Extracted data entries
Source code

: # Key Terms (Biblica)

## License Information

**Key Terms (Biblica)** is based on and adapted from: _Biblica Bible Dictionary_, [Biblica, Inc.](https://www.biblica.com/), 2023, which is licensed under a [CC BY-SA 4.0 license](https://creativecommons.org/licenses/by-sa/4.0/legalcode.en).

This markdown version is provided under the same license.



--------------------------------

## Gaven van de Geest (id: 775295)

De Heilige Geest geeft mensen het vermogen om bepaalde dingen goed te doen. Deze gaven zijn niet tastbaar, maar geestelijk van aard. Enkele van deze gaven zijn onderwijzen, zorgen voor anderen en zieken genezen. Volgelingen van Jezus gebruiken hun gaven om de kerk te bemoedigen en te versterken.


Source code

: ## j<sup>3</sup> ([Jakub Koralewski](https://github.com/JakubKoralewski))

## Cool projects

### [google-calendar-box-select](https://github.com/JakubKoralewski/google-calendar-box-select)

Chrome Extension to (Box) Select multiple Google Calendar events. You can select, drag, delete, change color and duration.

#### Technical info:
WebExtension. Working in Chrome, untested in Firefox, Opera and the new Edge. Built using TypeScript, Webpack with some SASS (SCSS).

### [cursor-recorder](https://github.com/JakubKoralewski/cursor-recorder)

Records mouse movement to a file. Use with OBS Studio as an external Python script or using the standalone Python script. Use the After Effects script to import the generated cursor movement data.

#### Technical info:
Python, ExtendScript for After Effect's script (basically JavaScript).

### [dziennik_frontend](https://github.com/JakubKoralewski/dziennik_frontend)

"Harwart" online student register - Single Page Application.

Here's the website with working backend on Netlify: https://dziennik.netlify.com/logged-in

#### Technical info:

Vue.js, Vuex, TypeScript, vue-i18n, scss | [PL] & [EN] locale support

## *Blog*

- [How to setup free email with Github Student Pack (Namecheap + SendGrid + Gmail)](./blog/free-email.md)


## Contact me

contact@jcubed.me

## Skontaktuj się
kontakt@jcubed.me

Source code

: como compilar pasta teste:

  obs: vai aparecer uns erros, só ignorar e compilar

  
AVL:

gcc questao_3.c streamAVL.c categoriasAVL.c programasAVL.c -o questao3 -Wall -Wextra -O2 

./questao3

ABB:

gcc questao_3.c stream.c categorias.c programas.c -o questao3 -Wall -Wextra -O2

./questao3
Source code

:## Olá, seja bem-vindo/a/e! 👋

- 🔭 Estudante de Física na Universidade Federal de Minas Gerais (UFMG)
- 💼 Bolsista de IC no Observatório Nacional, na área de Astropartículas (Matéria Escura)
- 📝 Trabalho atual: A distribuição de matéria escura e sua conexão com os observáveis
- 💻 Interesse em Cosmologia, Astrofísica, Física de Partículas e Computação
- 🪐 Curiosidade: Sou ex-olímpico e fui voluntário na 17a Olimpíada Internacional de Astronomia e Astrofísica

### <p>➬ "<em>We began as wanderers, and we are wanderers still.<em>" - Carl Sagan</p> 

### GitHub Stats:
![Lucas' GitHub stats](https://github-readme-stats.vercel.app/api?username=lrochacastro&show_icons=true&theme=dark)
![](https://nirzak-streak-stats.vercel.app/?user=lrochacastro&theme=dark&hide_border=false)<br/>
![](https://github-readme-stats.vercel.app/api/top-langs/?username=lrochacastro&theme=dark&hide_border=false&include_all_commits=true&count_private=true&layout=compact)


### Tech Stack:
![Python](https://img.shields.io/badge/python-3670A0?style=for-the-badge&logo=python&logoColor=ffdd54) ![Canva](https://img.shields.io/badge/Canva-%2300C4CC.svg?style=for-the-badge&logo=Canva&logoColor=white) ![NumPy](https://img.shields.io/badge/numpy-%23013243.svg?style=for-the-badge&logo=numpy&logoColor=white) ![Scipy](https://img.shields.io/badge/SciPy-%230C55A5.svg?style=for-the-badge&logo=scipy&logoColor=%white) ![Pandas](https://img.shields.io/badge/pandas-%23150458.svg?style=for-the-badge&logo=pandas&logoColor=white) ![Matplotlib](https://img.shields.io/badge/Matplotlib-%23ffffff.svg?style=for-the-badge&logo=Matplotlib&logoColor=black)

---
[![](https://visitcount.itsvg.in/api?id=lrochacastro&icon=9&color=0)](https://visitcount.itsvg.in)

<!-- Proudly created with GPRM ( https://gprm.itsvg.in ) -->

---

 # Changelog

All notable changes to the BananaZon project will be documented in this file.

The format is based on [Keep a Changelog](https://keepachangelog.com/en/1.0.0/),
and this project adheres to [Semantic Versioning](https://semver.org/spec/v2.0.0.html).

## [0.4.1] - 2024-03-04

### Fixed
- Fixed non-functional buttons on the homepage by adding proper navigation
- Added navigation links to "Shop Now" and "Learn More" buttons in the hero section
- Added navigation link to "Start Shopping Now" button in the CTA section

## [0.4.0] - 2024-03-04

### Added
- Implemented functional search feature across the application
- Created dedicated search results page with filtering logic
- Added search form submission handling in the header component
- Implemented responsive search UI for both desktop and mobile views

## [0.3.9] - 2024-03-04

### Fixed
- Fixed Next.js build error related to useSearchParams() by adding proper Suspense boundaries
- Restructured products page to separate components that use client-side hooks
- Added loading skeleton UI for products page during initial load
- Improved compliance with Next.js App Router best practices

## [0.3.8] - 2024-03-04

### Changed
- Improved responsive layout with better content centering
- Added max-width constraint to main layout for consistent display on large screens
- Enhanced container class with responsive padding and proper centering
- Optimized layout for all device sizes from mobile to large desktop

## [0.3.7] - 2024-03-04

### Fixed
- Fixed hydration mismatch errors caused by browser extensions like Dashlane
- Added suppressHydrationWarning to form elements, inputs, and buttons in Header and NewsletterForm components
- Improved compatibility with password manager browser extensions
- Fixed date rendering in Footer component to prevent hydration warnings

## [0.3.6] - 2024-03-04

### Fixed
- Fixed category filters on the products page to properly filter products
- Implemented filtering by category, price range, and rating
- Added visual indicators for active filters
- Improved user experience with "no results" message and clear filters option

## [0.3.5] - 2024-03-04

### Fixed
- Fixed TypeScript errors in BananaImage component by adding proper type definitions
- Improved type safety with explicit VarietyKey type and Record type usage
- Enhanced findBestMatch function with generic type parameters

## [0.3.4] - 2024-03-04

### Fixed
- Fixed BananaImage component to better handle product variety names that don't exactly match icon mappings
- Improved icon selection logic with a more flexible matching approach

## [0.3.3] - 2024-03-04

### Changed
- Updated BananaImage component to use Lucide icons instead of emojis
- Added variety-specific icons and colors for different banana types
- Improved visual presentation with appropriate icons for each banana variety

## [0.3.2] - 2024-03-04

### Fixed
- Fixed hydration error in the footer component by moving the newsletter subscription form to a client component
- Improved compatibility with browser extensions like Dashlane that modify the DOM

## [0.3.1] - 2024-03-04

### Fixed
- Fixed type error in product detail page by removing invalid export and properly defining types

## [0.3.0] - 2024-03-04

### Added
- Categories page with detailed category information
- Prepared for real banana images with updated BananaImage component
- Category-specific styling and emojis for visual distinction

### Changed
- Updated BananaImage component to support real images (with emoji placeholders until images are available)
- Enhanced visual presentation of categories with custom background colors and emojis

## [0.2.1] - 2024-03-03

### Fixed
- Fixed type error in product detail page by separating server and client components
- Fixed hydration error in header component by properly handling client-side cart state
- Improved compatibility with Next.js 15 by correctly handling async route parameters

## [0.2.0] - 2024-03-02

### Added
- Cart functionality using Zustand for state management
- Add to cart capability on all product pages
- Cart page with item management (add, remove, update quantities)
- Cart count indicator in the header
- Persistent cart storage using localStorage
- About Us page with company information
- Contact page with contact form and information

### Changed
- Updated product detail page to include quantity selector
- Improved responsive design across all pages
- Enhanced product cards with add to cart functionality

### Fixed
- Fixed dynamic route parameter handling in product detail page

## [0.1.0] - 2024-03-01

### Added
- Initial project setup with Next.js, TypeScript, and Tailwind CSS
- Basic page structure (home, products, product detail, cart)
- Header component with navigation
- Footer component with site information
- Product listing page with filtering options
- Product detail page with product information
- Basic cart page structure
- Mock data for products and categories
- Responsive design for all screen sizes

About this task
Copy from the entries above each line in which the string "large" can be found.

Exercise result
- Added max-width constraint to main layout for consistent display on large screens
- Optimized layout for all device sizes from mobile to large desktop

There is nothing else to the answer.